From the earliest days of digital color reproduction, there has been a need to add vector processing units to achieve viable executions times. For many imaging operations, algorithms can easily be vectorized because they operate independently on the pixels. However, some operations are spatial: sharpening, compression, error diffusion halftoning, etc.
When the elements of a vector are not independent, algorithms require communication between the processors elements operating each pixel. The architecture of vector units trades complexity for number of processing elements, so they are mostly ill-equipped for communication between elements. For this reason, usually dithering is used for halftoning on GPU raster image processors (RIP).
Because customers prefer error diffusion halftoning, there have been many attempts to develop a parallel algorithm. In 1987 Donald Knuth attempted to tile the image and halftone the tiles in parallel. The problem is that in error diffusion the residual error is pushed down to the last line in the image, where they are not very visible, while in Knuth's approach each tile has a residual error in what Knuth called baron pixels, and they are all over the image.

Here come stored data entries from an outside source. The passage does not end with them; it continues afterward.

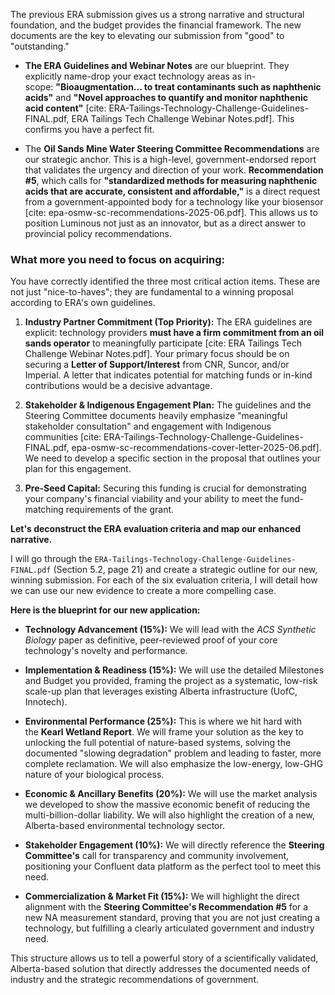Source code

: The previous ERA submission gives us a strong narrative and structural foundation, and the budget provides the financial framework. The new documents are the key to elevating our submission from "good" to "outstanding."

- **The ERA Guidelines and Webinar Notes** are our blueprint. They explicitly name-drop your exact technology areas as in-scope: **"Bioaugmentation... to treat contaminants such as naphthenic acids"** and **"Novel approaches to quantify and monitor naphthenic acid content"** [cite: ERA-Tailings-Technology-Challenge-Guidelines-FINAL.pdf, ERA Tailings Tech Challenge Webinar Notes.pdf]. This confirms you have a perfect fit.
    
- The **Oil Sands Mine Water Steering Committee Recommendations** are our strategic anchor. This is a high-level, government-endorsed report that validates the urgency and direction of your work. **Recommendation #5**, which calls for **"standardized methods for measuring naphthenic acids that are accurate, consistent and affordable,"** is a direct request from a government-appointed body for a technology like your biosensor [cite: epa-osmw-sc-recommendations-2025-06.pdf]. This allows us to position Luminous not just as an innovator, but as a direct answer to provincial policy recommendations.

### What more you need to focus on acquiring:

You have correctly identified the three most critical action items. These are not just "nice-to-haves"; they are fundamental to a winning proposal according to ERA's own guidelines.

1. **Industry Partner Commitment (Top Priority):** The ERA guidelines are explicit: technology providers **must have a firm commitment from an oil sands operator** to meaningfully participate [cite: ERA Tailings Tech Challenge Webinar Notes.pdf]. Your primary focus should be on securing a **Letter of Support/Interest** from CNR, Suncor, and/or Imperial. A letter that indicates potential for matching funds or in-kind contributions would be a decisive advantage.
    
2. **Stakeholder & Indigenous Engagement Plan:** The guidelines and the Steering Committee documents heavily emphasize "meaningful stakeholder consultation" and engagement with Indigenous communities [cite: ERA-Tailings-Technology-Challenge-Guidelines-FINAL.pdf, epa-osmw-sc-recommendations-cover-letter-2025-06.pdf]. We need to develop a specific section in the proposal that outlines your plan for this engagement.
    
3. **Pre-Seed Capital:** Securing this funding is crucial for demonstrating your company's financial viability and your ability to meet the fund-matching requirements of the grant.


**Let's deconstruct the ERA evaluation criteria and map our enhanced narrative.**

I will go through the `ERA-Tailings-Technology-Challenge-Guidelines-FINAL.pdf` (Section 5.2, page 21) and create a strategic outline for our new, winning submission. For each of the six evaluation criteria, I will detail how we can use our new evidence to create a more compelling case.

**Here is the blueprint for our new application:**

- **Technology Advancement (15%):** We will lead with the _ACS Synthetic Biology_ paper as definitive, peer-reviewed proof of your core technology's novelty and performance.
    
- **Implementation & Readiness (15%):** We will use the detailed Milestones and Budget you provided, framing the project as a systematic, low-risk scale-up plan that leverages existing Alberta infrastructure (UofC, Innotech).
    
- **Environmental Performance (25%):** This is where we hit hard with the **Kearl Wetland Report**. We will frame your solution as the key to unlocking the full potential of nature-based systems, solving the documented "slowing degradation" problem and leading to faster, more complete reclamation. We will also emphasize the low-energy, low-GHG nature of your biological process.
    
- **Economic & Ancillary Benefits (20%):** We will use the market analysis we developed to show the massive economic benefit of reducing the multi-billion-dollar liability. We will also highlight the creation of a new, Alberta-based environmental technology sector.
    
- **Stakeholder Engagement (10%):** We will directly reference the **Steering Committee's** call for transparency and community involvement, positioning your Confluent data platform as the perfect tool to meet this need.
    
- **Commercialization & Market Fit (15%):** We will highlight the direct alignment with the **Steering Committee's Recommendation #5** for a new NA measurement standard, proving that you are not just creating a technology, but fulfilling a clearly articulated government and industry need.
    

This structure allows us to tell a powerful story of a scientifically validated, Alberta-based solution that directly addresses the documented needs of industry and the strategic recommendations of government.

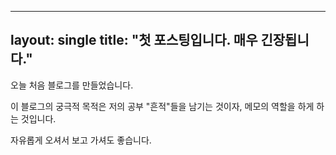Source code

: ---
layout: single
title:  "첫 포스팅입니다. 매우 긴장됩니다."
--

오늘 처음 블로그를 만들었습니다.

이 블로그의 궁극적 목적은 저의 공부 "흔적"들을 남기는 것이자, 메모의 역할을 하게 하는 것입니다.

자유롭게 오셔서 보고 가셔도 좋습니다.
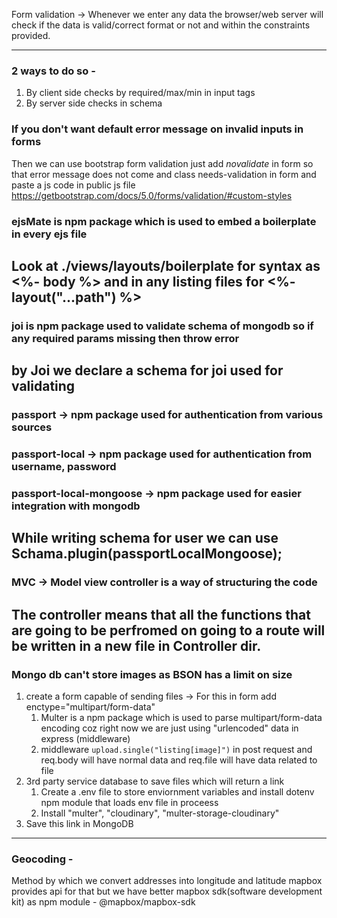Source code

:Form validation -> Whenever we enter any data the browser/web server will check if the data is valid/correct format or not
and within the constraints provided.

---

### 2 ways to do so -

1. By client side checks by required/max/min in input tags
2. By server side checks in schema

### If you don't want default error message on invalid inputs in forms

Then we can use bootstrap form validation just add _novalidate_ in form so that error message does not come and class needs-validation in form and paste a js code in public js file
https://getbootstrap.com/docs/5.0/forms/validation/#custom-styles

### ejsMate is npm package which is used to embed a boilerplate in every ejs file

## Look at ./views/layouts/boilerplate for syntax as <%- body %> and in any listing files for <%- layout("...path") %>

### joi is npm package used to validate schema of mongodb so if any required params missing then throw error

## by Joi we declare a schema for joi used for validating

### passport -> npm package used for authentication from various sources

### passport-local -> npm package used for authentication from username, password

### passport-local-mongoose -> npm package used for easier integration with mongodb

## While writing schema for user we can use Schama.plugin(passportLocalMongoose);

### MVC -> Model view controller is a way of structuring the code

## The controller means that all the functions that are going to be perfromed on going to a route will be written in a new file in Controller dir.

### Mongo db can't store images as BSON has a limit on size

1. create a form capable of sending files -> For this in form add enctype="multipart/form-data"
    1. Multer is a npm package which is used to parse multipart/form-data encoding coz right now we are just using "urlencoded" data in express (middleware)
    2. middleware <code>upload.single("listing[image]")</code> in post request and req.body will have normal data and req.file will have data related to file
2. 3rd party service database to save files which will return a link
    1. Create a .env file to store enviornment variables and install dotenv npm module that loads env file in proceess
    2. Install "multer", "cloudinary", "multer-storage-cloudinary"
3. Save this link in MongoDB

---
### Geocoding -
Method by which we convert addresses into longitude and latitude
mapbox provides api for that but we have better mapbox sdk(software development kit) as npm module - @mapbox/mapbox-sdk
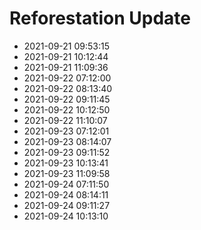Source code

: # Reforestation Update
- 2021-09-21 09:53:15
- 2021-09-21 10:12:44
- 2021-09-21 11:09:36
- 2021-09-22 07:12:00
- 2021-09-22 08:13:40
- 2021-09-22 09:11:45
- 2021-09-22 10:12:50
- 2021-09-22 11:10:07
- 2021-09-23 07:12:01
- 2021-09-23 08:14:07
- 2021-09-23 09:11:52
- 2021-09-23 10:13:41
- 2021-09-23 11:09:58
- 2021-09-24 07:11:50
- 2021-09-24 08:14:11
- 2021-09-24 09:11:27
- 2021-09-24 10:13:10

In 1999 Metaxas proposed a diagonal wavefront algorithm, which however is unsuited for real world vector processors. It was only in 2005 that Allebach and Li devised a block-interlaced pinwheel error diffusion algorithm that mitigated the artifacts from the residual errors languishing in the tiles. However, they did not address the implementation details.
In a GPU, the architecture is not that of a pure vector processing unit: the algorithms are designed as a set of threads that can be processed independently. The scheduling of the threads is done in hardware using proprietary algorithms that are abstracted from the implementor. In the absence of performance prediction tools, the most efficient partition of a parallel algorithm for a GPU is a complex experimental process.
At the Electronic Imaging Symposium, John Ludd Recker and Robert Ulichney from HP Labs and Yao Zhang of UC Davies will present the results of their experiments. Yao Zhang's lecture on A Parallel Error Diffusion Implementation on a GPU will be in the Conference on Parallel Processing for Imaging Applications.